» ACTIVITY: Among the lines below, list those containing the string "Huntington".

» RECORDS:
************
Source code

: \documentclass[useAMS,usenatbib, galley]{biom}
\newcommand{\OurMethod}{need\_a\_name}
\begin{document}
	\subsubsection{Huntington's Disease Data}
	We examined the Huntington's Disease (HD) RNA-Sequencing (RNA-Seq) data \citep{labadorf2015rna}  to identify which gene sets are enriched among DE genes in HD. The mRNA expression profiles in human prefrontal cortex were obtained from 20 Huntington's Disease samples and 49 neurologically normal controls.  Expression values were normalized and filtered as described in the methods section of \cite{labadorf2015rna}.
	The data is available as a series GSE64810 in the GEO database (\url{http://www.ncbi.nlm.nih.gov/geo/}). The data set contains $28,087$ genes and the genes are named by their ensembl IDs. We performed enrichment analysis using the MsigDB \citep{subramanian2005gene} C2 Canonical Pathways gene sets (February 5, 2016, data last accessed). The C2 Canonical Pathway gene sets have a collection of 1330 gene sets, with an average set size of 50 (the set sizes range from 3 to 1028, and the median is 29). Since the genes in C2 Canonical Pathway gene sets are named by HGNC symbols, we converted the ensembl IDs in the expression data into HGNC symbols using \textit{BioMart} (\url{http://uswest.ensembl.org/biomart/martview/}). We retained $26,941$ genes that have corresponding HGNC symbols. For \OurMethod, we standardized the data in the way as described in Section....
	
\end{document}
************
» WRITTEN REPLY:
	\subsubsection{Huntington's Disease Data}
	We examined the Huntington's Disease (HD) RNA-Sequencing (RNA-Seq) data \citep{labadorf2015rna}  to identify which gene sets are enriched among DE genes in HD. The mRNA expression profiles in human prefrontal cortex were obtained from 20 Huntington's Disease samples and 49 neurologically normal controls.  Expression values were normalized and filtered as described in the methods section of \cite{labadorf2015rna}.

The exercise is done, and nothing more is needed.